## Data extracted from a collection

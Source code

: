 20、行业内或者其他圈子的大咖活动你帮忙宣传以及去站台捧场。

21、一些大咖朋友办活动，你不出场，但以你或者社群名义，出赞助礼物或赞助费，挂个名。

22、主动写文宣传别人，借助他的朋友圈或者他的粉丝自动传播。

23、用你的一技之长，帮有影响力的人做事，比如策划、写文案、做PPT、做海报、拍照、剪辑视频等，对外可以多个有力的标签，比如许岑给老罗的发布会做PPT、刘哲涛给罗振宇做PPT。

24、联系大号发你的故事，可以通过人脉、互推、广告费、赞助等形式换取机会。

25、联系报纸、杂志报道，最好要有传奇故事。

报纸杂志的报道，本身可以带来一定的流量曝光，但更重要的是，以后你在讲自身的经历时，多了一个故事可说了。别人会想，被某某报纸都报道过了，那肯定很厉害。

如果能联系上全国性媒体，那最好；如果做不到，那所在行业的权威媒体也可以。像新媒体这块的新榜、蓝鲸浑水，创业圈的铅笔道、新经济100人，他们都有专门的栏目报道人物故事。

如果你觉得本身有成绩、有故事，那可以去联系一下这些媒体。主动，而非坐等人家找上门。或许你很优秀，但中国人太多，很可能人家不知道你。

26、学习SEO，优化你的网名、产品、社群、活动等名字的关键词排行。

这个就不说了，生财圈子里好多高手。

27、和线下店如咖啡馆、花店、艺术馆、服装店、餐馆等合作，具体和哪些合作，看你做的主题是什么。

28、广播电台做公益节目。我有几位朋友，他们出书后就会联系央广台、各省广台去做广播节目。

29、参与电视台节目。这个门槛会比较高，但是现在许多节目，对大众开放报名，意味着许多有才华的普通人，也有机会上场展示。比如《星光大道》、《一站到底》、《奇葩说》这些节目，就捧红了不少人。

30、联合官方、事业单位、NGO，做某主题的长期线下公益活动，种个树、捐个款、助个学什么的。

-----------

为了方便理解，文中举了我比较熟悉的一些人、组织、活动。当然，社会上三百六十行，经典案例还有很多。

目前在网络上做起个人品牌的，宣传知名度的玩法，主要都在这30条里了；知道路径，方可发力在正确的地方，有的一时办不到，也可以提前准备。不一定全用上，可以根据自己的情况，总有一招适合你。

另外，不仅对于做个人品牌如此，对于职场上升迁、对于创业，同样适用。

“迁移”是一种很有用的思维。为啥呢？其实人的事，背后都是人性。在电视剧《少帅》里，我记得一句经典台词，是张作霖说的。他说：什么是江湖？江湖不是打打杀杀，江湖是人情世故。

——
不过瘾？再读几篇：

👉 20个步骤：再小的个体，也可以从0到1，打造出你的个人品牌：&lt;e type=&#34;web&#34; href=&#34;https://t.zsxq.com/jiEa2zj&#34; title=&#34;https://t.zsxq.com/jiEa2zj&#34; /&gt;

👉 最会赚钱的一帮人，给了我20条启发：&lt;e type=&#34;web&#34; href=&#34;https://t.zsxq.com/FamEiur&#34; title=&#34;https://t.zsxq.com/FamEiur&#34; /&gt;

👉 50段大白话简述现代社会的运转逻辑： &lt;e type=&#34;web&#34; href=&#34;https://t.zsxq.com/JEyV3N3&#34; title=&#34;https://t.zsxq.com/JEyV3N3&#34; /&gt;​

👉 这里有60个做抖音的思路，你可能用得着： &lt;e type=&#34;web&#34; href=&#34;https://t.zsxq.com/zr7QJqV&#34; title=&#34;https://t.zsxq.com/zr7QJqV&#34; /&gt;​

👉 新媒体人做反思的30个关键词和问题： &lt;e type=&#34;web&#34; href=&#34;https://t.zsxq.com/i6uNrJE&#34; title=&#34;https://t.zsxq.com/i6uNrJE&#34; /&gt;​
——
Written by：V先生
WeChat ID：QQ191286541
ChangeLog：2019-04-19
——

## WORK REQUIRED
Exactly as written above, copy every line.

## PROBLEM SOLUTION
Source code

: 20、行业内或者其他圈子的大咖活动你帮忙宣传以及去站台捧场。

21、一些大咖朋友办活动，你不出场，但以你或者社群名义，出赞助礼物或赞助费，挂个名。

22、主动写文宣传别人，借助他的朋友圈或者他的粉丝自动传播。

23、用你的一技之长，帮有影响力的人做事，比如策划、写文案、做PPT、做海报、拍照、剪辑视频等，对外可以多个有力的标签，比如许岑给老罗的发布会做PPT、刘哲涛给罗振宇做PPT。

24、联系大号发你的故事，可以通过人脉、互推、广告费、赞助等形式换取机会。

25、联系报纸、杂志报道，最好要有传奇故事。

报纸杂志的报道，本身可以带来一定的流量曝光，但更重要的是，以后你在讲自身的经历时，多了一个故事可说了。别人会想，被某某报纸都报道过了，那肯定很厉害。

如果能联系上全国性媒体，那最好；如果做不到，那所在行业的权威媒体也可以。像新媒体这块的新榜、蓝鲸浑水，创业圈的铅笔道、新经济100人，他们都有专门的栏目报道人物故事。

如果你觉得本身有成绩、有故事，那可以去联系一下这些媒体。主动，而非坐等人家找上门。或许你很优秀，但中国人太多，很可能人家不知道你。

26、学习SEO，优化你的网名、产品、社群、活动等名字的关键词排行。

这个就不说了，生财圈子里好多高手。

27、和线下店如咖啡馆、花店、艺术馆、服装店、餐馆等合作，具体和哪些合作，看你做的主题是什么。

28、广播电台做公益节目。我有几位朋友，他们出书后就会联系央广台、各省广台去做广播节目。

29、参与电视台节目。这个门槛会比较高，但是现在许多节目，对大众开放报名，意味着许多有才华的普通人，也有机会上场展示。比如《星光大道》、《一站到底》、《奇葩说》这些节目，就捧红了不少人。

30、联合官方、事业单位、NGO，做某主题的长期线下公益活动，种个树、捐个款、助个学什么的。

-----------

为了方便理解，文中举了我比较熟悉的一些人、组织、活动。当然，社会上三百六十行，经典案例还有很多。

目前在网络上做起个人品牌的，宣传知名度的玩法，主要都在这30条里了；知道路径，方可发力在正确的地方，有的一时办不到，也可以提前准备。不一定全用上，可以根据自己的情况，总有一招适合你。

另外，不仅对于做个人品牌如此，对于职场上升迁、对于创业，同样适用。

“迁移”是一种很有用的思维。为啥呢？其实人的事，背后都是人性。在电视剧《少帅》里，我记得一句经典台词，是张作霖说的。他说：什么是江湖？江湖不是打打杀杀，江湖是人情世故。

——
不过瘾？再读几篇：

👉 20个步骤：再小的个体，也可以从0到1，打造出你的个人品牌：&lt;e type=&#34;web&#34; href=&#34;https://t.zsxq.com/jiEa2zj&#34; title=&#34;https://t.zsxq.com/jiEa2zj&#34; /&gt;

👉 最会赚钱的一帮人，给了我20条启发：&lt;e type=&#34;web&#34; href=&#34;https://t.zsxq.com/FamEiur&#34; title=&#34;https://t.zsxq.com/FamEiur&#34; /&gt;

👉 50段大白话简述现代社会的运转逻辑： &lt;e type=&#34;web&#34; href=&#34;https://t.zsxq.com/JEyV3N3&#34; title=&#34;https://t.zsxq.com/JEyV3N3&#34; /&gt;​

👉 这里有60个做抖音的思路，你可能用得着： &lt;e type=&#34;web&#34; href=&#34;https://t.zsxq.com/zr7QJqV&#34; title=&#34;https://t.zsxq.com/zr7QJqV&#34; /&gt;​

👉 新媒体人做反思的30个关键词和问题： &lt;e type=&#34;web&#34; href=&#34;https://t.zsxq.com/i6uNrJE&#34; title=&#34;https://t.zsxq.com/i6uNrJE&#34; /&gt;​
——
Written by：V先生
WeChat ID：QQ191286541
ChangeLog：2019-04-19
——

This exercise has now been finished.